## Activity
In the material below, the required lines run from the one containing "## FAQ despre" through the one containing "### Ce este". Copy those lines exactly, ends included, and nothing else.

## Provided entries

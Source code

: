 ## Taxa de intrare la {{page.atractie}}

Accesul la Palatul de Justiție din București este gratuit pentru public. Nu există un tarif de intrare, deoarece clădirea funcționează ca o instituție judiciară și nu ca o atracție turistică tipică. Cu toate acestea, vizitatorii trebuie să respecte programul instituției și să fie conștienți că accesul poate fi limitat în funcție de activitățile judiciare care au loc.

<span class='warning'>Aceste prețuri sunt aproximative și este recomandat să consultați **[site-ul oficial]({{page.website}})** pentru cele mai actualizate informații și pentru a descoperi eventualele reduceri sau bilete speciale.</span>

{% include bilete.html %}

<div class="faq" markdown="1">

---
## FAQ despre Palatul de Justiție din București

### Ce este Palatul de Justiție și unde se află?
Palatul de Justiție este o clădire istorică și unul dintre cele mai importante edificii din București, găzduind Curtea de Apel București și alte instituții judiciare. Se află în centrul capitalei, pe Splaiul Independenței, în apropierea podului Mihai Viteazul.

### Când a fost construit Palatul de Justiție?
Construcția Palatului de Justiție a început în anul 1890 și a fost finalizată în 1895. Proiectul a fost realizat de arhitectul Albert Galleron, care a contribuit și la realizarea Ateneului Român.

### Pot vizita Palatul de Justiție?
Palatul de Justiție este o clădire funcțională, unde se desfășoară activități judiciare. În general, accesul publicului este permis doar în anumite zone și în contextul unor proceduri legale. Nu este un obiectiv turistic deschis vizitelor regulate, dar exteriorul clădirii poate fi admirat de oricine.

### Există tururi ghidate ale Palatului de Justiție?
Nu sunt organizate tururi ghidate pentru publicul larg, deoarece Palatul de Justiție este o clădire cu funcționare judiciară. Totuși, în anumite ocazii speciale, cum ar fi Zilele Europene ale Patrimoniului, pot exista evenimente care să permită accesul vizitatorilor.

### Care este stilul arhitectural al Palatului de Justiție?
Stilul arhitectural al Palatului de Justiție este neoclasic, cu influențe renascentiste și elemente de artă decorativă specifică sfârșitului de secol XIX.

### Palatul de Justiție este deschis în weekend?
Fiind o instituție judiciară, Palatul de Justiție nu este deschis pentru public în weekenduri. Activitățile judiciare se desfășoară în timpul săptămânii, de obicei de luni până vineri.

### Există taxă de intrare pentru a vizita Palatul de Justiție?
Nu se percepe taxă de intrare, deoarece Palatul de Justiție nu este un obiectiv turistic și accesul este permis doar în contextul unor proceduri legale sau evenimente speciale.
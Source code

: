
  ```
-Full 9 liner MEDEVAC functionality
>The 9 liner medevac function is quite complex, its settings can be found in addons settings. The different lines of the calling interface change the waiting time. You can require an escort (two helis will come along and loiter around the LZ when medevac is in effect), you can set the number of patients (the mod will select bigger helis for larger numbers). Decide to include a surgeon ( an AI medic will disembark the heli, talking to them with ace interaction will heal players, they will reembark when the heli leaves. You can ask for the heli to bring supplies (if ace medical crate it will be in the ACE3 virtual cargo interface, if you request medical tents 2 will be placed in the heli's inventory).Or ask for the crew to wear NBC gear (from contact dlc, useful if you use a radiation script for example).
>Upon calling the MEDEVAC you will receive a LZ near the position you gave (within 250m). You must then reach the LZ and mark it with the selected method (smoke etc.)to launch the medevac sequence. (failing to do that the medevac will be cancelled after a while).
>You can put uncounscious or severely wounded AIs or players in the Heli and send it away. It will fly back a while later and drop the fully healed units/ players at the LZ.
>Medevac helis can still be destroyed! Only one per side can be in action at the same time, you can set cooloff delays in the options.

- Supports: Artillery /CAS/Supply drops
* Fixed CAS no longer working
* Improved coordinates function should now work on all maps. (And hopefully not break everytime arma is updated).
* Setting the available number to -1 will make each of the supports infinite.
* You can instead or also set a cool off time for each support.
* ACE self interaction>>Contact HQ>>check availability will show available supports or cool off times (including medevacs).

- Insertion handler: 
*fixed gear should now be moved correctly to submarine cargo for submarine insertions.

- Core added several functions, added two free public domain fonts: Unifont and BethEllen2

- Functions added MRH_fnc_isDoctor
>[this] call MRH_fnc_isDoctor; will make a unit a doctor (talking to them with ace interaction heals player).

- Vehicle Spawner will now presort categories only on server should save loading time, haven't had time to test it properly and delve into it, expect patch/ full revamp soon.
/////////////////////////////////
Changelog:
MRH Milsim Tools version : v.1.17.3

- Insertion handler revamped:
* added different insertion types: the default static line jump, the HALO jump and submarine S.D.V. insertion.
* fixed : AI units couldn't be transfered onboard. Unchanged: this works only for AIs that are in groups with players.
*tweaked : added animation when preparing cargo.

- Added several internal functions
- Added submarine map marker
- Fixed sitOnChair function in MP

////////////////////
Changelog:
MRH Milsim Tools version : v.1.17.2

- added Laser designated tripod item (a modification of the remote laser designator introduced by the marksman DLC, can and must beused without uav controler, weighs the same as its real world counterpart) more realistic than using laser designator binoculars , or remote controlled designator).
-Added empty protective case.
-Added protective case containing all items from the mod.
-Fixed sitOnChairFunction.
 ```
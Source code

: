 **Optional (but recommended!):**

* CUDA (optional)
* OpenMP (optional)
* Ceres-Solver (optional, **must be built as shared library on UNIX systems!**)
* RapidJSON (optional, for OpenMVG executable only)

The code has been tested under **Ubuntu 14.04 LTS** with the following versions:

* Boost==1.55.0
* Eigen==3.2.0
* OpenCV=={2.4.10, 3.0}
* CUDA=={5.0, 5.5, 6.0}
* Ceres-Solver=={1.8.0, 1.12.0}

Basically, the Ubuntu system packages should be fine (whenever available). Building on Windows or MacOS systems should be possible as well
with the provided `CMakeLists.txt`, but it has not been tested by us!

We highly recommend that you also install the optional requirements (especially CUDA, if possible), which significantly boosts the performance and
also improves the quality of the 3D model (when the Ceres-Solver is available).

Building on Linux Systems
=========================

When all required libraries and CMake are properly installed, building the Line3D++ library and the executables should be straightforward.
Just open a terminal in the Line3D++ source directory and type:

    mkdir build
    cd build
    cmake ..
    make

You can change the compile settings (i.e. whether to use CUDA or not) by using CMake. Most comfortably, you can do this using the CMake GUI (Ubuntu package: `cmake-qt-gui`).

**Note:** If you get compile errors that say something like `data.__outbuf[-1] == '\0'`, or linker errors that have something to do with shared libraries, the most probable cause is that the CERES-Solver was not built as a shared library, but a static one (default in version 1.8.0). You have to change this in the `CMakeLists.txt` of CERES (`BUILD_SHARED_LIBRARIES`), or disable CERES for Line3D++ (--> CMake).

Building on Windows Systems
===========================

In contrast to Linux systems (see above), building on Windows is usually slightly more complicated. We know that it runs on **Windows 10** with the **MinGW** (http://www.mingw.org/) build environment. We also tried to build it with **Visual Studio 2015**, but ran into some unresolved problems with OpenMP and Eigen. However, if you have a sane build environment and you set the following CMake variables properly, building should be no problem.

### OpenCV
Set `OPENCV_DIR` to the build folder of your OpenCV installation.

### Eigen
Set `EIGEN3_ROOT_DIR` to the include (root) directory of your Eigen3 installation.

## Problem solution
## FAQ despre Palatul de Justiție din București

### Ce este Palatul de Justiție și unde se află?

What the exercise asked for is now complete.